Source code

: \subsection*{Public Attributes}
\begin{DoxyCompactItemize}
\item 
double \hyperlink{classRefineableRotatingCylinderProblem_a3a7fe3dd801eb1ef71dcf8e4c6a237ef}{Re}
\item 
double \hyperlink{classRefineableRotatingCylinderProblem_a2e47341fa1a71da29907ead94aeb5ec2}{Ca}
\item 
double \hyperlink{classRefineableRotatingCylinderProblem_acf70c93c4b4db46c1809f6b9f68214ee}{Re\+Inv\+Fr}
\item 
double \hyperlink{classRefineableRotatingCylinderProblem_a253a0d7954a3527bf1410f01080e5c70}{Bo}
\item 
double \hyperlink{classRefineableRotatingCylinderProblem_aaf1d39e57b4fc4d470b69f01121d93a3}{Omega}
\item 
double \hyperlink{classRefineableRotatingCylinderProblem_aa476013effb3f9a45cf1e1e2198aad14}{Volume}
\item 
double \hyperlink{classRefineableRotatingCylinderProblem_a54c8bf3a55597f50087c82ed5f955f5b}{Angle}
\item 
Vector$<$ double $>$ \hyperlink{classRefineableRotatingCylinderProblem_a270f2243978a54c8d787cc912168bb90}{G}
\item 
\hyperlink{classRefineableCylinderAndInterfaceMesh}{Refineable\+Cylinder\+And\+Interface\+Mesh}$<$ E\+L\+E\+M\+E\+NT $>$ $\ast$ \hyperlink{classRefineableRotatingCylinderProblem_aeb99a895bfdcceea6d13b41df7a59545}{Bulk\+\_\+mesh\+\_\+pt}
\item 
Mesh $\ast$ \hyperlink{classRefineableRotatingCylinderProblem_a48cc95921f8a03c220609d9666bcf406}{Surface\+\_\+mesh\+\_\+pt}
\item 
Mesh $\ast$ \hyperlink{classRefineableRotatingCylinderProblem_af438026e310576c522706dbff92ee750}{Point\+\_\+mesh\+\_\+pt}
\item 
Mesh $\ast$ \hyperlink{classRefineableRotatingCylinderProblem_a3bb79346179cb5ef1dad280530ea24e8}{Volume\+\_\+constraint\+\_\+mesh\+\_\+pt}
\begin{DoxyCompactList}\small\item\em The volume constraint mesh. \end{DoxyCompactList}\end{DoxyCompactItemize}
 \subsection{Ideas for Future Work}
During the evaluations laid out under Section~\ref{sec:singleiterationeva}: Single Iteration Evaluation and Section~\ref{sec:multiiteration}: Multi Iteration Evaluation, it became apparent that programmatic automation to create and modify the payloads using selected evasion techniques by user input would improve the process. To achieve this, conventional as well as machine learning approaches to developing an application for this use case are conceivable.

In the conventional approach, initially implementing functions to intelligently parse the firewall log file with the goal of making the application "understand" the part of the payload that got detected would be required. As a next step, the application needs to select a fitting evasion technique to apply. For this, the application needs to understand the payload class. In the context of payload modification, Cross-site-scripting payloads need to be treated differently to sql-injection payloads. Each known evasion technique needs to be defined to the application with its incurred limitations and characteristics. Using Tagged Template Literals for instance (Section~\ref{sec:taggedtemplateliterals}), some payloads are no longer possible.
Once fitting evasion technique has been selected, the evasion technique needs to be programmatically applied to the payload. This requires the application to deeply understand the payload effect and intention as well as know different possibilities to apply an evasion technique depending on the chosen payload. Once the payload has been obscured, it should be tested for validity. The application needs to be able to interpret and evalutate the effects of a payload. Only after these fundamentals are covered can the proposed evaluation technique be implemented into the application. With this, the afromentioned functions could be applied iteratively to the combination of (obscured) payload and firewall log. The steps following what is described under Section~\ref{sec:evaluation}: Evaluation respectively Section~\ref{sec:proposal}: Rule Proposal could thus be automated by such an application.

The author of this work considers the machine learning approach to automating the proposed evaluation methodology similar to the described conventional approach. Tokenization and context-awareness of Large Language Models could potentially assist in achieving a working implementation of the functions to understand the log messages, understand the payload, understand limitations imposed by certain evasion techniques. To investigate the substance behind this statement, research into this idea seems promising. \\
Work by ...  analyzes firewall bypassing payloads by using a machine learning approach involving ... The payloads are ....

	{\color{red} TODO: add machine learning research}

---------------

Aim of the task –
Sift through the material above and copy the lines that contain the word "limitations".

Task answer –
In the conventional approach, initially implementing functions to intelligently parse the firewall log file with the goal of making the application "understand" the part of the payload that got detected would be required. As a next step, the application needs to select a fitting evasion technique to apply. For this, the application needs to understand the payload class. In the context of payload modification, Cross-site-scripting payloads need to be treated differently to sql-injection payloads. Each known evasion technique needs to be defined to the application with its incurred limitations and characteristics. Using Tagged Template Literals for instance (Section~\ref{sec:taggedtemplateliterals}), some payloads are no longer possible.
The author of this work considers the machine learning approach to automating the proposed evaluation methodology similar to the described conventional approach. Tokenization and context-awareness of Large Language Models could potentially assist in achieving a working implementation of the functions to understand the log messages, understand the payload, understand limitations imposed by certain evasion techniques. To investigate the substance behind this statement, research into this idea seems promising. \\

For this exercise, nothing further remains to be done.